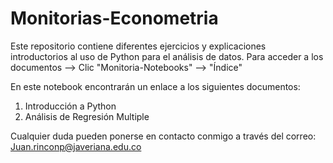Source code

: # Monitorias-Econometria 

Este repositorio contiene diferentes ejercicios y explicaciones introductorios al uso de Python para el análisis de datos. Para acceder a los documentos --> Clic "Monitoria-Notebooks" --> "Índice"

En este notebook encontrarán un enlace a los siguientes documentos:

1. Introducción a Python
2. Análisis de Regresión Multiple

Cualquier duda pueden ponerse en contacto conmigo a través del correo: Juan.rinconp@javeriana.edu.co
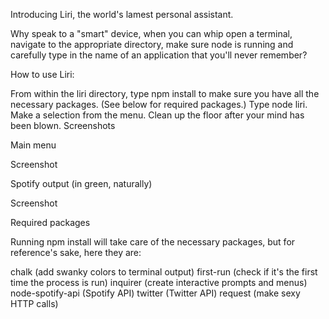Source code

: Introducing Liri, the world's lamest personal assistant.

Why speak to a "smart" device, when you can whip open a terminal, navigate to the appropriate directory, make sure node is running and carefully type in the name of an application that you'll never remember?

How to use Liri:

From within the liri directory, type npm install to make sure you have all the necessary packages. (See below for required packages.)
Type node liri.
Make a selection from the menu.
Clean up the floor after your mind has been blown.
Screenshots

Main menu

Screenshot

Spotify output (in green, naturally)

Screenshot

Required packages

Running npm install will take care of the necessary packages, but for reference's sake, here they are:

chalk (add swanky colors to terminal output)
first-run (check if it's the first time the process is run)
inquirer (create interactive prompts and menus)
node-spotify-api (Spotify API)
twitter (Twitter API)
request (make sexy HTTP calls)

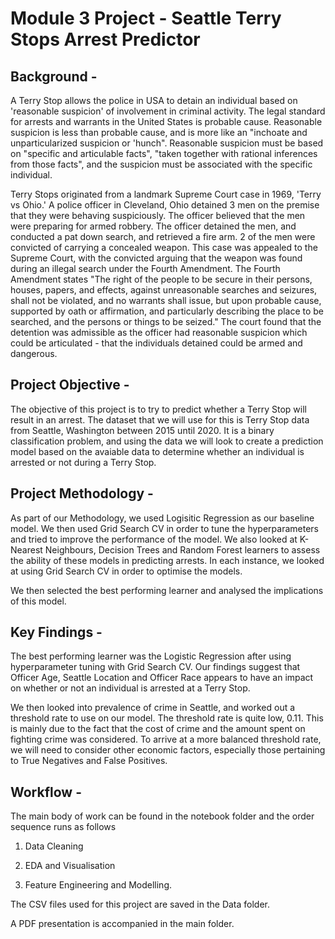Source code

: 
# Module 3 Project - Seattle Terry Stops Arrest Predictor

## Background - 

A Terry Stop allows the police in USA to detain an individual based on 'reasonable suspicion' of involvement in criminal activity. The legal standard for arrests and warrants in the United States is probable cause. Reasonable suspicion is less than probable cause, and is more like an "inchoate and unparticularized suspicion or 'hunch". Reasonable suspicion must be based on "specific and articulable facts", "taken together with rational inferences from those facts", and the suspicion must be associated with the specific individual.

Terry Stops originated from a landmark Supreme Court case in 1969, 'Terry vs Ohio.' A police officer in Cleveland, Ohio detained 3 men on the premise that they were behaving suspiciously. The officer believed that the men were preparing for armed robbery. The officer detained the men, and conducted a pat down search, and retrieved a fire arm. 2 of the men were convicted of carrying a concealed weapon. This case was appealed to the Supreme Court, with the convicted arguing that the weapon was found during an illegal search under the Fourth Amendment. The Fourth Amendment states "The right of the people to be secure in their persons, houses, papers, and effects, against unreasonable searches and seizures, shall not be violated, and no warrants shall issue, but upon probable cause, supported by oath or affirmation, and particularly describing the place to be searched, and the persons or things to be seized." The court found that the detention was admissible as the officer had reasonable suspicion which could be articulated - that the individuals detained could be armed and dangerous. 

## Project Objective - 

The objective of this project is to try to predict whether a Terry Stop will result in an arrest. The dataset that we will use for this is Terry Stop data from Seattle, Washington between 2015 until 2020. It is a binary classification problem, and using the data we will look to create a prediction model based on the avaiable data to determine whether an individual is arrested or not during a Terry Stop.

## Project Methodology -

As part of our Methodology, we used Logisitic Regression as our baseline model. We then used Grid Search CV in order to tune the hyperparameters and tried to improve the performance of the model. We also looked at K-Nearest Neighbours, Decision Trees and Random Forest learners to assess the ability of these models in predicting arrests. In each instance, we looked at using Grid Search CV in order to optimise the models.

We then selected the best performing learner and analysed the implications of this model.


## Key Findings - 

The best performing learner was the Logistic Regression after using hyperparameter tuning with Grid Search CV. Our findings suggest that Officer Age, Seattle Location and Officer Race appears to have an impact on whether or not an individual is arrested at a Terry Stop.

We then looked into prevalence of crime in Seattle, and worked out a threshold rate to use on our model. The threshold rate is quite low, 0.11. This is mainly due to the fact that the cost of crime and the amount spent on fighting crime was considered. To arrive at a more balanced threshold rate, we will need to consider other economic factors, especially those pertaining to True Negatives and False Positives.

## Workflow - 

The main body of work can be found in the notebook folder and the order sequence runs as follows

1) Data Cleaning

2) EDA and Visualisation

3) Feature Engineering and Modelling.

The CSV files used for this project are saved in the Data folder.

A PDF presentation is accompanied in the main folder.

---

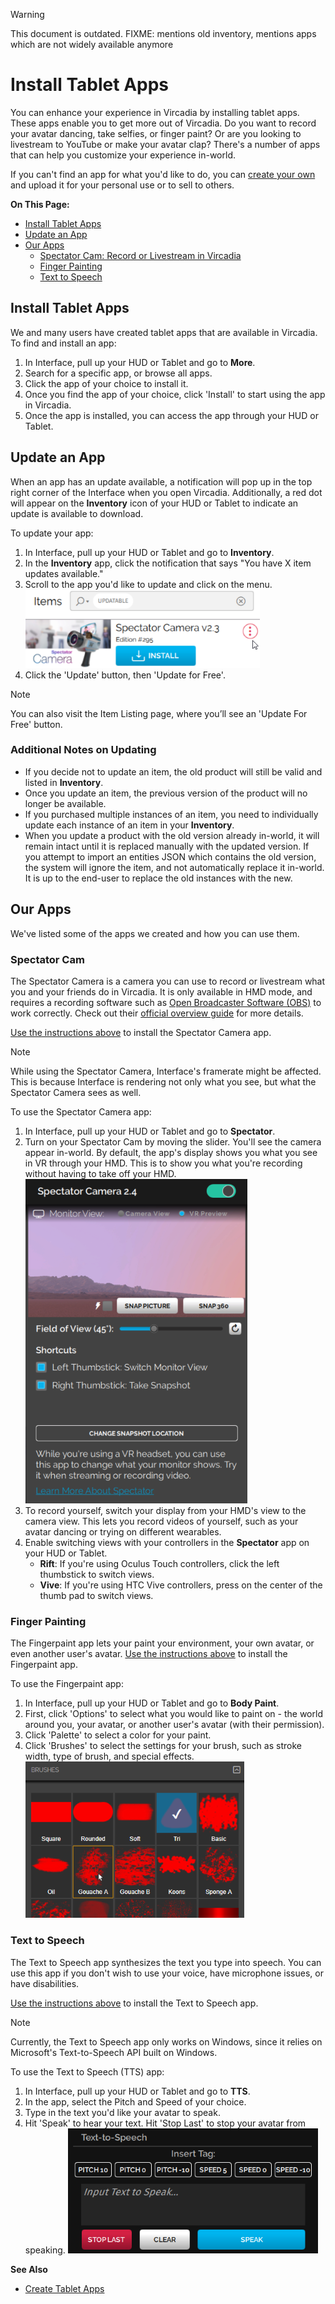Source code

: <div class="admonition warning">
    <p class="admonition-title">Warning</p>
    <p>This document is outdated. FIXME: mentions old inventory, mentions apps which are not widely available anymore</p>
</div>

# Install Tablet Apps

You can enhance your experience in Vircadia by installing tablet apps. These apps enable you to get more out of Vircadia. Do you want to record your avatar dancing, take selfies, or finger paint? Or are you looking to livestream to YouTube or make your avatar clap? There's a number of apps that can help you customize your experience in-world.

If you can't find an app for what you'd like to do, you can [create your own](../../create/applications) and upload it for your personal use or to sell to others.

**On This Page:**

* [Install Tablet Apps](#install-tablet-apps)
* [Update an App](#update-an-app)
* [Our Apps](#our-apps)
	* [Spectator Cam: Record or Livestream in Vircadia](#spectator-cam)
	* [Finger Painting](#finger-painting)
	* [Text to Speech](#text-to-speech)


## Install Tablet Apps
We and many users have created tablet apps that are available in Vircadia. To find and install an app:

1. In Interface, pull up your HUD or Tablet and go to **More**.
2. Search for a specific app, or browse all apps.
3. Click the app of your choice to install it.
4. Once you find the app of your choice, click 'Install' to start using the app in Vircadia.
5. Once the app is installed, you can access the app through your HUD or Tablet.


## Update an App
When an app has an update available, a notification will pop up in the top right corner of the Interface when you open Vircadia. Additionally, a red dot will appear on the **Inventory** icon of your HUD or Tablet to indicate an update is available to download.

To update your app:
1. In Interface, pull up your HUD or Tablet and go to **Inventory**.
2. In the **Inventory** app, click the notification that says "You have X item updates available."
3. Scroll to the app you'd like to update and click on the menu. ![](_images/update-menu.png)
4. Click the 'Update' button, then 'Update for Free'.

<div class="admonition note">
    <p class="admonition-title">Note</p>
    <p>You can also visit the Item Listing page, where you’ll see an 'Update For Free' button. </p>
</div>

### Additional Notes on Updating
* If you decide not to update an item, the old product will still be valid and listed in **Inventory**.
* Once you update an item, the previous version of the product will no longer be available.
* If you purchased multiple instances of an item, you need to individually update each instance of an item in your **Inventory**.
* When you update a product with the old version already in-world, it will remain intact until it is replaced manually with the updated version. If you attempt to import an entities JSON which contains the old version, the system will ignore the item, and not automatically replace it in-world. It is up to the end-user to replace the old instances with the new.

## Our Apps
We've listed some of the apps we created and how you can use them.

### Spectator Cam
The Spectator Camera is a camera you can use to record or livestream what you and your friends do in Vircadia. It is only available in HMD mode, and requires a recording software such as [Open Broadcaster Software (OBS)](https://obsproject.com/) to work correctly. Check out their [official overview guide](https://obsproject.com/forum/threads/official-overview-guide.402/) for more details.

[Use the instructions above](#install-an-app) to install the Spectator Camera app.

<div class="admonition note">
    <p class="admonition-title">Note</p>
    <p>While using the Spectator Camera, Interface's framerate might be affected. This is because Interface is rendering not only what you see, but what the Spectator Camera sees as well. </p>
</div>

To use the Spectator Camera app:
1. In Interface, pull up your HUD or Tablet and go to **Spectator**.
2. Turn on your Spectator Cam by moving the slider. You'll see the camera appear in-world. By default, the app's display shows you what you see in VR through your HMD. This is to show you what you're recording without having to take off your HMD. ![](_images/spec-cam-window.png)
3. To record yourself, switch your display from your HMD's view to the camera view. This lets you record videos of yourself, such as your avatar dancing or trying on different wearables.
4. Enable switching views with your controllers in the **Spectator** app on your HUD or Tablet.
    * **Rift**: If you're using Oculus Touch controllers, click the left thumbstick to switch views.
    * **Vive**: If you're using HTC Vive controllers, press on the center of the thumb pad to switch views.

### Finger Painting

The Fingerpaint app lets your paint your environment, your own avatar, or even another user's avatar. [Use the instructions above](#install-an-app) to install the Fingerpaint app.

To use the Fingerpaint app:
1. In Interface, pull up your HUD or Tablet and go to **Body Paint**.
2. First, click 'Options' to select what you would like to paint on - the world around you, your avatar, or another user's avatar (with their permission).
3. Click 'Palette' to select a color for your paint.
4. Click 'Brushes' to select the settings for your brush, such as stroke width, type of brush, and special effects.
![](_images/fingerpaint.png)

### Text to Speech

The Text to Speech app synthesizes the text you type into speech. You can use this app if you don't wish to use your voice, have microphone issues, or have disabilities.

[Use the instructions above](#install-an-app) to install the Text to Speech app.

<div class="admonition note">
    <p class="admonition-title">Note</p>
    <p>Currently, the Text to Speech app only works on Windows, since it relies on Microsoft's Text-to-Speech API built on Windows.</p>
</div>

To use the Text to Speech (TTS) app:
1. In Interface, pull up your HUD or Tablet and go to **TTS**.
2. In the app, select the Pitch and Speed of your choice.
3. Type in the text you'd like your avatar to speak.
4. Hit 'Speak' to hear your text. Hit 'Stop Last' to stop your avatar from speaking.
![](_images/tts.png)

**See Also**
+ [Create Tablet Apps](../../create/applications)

• **REQUIREMENT**:
Scan the listing above. Collect all lines with the word "Python".

• **RESPONSE BELOW**:
Este repositorio contiene diferentes ejercicios y explicaciones introductorios al uso de Python para el análisis de datos. Para acceder a los documentos --> Clic "Monitoria-Notebooks" --> "Índice"
1. Introducción a Python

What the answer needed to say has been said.